- Born: Bukoba, Tanzania
- Education: Business Administration
- Alma mater: Metropolitan State University
- Occupations: filmmaker; Scriptwriter;
- Known for: Bongoland, Tusamehe
- Parent(s): Josiah Kibira and Martha Kibira

= Josiah Kibira (filmmaker) =

Tanzanian independent filmmaker

Josiah Kibira is a Tanzanian independent filmmaker.

== Life and career ==
He was born in Bukoba in Kagera Region, Tanzania, the son of Josiah Kibira and Martha Kibira. He attended college in Lindsborg, Kansas and graduated with a degree in Business Administration. He later obtained an MBA at Metropolitan State University in Minneapolis, Minnesota. He came to the realization that no movies had been made in Swahili.

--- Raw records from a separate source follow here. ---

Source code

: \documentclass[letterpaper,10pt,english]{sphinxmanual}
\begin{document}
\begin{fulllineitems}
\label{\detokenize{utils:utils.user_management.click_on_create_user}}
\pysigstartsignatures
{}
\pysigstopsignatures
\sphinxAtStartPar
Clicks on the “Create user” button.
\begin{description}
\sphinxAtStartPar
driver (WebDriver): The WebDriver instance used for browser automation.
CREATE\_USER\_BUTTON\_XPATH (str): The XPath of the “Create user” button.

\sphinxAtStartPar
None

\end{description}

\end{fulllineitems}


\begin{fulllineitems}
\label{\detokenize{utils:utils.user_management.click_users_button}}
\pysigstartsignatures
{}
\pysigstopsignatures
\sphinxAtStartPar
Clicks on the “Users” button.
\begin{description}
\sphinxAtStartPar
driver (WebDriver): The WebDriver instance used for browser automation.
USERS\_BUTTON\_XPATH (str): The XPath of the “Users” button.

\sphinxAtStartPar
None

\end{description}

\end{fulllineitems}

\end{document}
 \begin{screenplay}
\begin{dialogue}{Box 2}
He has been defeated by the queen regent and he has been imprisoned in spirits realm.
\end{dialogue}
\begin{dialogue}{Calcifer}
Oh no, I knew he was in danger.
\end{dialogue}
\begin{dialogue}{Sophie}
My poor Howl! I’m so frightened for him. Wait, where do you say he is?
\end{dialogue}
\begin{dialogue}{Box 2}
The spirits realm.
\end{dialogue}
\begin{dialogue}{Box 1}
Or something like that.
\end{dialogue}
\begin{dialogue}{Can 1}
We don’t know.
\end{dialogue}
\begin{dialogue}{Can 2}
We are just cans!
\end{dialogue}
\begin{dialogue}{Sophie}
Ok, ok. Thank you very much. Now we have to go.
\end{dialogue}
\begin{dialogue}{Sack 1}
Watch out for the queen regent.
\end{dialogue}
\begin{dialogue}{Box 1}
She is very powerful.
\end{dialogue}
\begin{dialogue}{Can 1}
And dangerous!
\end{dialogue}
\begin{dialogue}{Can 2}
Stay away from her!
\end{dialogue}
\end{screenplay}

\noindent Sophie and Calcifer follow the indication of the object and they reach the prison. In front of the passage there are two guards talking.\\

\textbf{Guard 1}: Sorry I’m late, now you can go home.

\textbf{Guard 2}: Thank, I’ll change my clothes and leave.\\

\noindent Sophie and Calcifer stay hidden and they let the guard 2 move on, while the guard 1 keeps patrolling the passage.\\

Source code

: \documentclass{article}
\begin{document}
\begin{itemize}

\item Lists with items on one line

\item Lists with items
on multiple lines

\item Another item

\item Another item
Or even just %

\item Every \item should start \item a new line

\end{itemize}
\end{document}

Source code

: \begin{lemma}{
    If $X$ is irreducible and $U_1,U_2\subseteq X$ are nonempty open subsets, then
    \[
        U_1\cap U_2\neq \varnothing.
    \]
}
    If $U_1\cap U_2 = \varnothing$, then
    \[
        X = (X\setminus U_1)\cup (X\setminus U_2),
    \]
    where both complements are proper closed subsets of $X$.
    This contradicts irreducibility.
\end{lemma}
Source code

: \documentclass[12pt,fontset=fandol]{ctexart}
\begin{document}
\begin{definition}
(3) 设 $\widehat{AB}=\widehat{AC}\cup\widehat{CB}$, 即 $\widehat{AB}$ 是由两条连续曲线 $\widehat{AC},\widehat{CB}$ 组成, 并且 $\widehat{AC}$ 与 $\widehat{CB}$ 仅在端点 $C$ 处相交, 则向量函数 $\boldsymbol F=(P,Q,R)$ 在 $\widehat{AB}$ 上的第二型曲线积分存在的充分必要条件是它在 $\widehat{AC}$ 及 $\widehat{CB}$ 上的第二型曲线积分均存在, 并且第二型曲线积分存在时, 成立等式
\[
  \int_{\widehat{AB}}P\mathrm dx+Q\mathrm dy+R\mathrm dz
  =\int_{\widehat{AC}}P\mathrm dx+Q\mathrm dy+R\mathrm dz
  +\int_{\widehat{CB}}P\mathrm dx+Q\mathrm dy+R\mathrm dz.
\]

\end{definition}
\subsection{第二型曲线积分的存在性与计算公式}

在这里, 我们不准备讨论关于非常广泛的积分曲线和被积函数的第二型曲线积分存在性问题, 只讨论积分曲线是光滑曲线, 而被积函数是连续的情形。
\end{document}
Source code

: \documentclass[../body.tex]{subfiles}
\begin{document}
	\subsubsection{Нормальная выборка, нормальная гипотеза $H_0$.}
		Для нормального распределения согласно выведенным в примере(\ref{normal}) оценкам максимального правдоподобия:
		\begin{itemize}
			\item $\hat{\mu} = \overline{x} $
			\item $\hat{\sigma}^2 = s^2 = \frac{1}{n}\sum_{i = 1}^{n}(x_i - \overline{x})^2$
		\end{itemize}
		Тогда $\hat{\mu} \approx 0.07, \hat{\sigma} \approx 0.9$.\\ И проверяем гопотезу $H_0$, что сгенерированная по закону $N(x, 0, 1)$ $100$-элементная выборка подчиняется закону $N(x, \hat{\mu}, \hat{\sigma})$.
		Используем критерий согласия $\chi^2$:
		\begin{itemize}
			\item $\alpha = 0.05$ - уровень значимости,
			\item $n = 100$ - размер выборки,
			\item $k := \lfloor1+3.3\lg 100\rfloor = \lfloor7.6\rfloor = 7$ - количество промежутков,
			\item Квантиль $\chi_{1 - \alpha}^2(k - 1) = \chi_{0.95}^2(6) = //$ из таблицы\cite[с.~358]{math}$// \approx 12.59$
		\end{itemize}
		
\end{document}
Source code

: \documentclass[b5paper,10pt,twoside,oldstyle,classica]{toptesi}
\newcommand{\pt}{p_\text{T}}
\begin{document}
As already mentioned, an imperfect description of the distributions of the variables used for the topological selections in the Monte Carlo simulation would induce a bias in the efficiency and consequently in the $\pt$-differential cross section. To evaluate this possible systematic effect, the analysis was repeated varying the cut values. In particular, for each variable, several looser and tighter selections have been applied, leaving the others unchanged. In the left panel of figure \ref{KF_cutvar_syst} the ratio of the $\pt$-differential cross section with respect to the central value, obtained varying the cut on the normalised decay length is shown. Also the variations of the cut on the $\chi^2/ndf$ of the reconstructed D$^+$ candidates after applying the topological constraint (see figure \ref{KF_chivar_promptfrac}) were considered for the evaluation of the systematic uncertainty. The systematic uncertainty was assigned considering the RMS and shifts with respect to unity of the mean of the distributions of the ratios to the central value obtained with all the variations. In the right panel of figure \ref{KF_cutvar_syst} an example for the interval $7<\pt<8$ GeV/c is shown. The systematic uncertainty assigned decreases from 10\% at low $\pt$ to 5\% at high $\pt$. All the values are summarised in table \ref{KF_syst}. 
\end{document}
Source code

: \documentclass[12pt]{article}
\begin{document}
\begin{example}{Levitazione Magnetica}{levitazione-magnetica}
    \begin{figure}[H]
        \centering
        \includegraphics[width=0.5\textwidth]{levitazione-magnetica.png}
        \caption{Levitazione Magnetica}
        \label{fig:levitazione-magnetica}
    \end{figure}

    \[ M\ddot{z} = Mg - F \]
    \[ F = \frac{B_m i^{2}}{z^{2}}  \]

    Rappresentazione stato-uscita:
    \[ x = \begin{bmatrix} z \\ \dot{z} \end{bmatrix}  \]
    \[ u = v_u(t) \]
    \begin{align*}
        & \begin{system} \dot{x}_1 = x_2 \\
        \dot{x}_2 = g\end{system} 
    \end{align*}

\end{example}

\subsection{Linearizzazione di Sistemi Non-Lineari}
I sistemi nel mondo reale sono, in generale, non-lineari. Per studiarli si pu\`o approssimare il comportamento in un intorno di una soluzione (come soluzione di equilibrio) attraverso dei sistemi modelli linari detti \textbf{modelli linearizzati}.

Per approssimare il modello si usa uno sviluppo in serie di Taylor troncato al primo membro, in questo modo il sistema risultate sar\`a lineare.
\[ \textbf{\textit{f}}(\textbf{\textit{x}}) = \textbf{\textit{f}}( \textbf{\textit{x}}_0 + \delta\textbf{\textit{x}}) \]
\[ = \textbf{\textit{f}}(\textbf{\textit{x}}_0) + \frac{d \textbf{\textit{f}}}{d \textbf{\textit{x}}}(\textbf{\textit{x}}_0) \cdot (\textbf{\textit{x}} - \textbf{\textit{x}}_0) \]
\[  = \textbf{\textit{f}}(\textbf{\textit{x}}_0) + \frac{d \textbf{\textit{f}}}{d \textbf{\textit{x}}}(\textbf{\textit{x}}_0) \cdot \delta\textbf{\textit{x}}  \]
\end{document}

After contemplating this for several years, he wrote a script for a Swahili movie. It took him another 3 years to start making the movie. Finally, the movie Bongoland was made. According to him, the arrival of digital video cameras made it easy for independent filmmakers to produce movies cheaply.

After Bongoland, Kibira continued to write and make movies in Swahili. Tusamehe was his second movie, intended to raise awareness of the AIDS epidemic that was ravaging African countries at the time, especially his own country of Tanzania.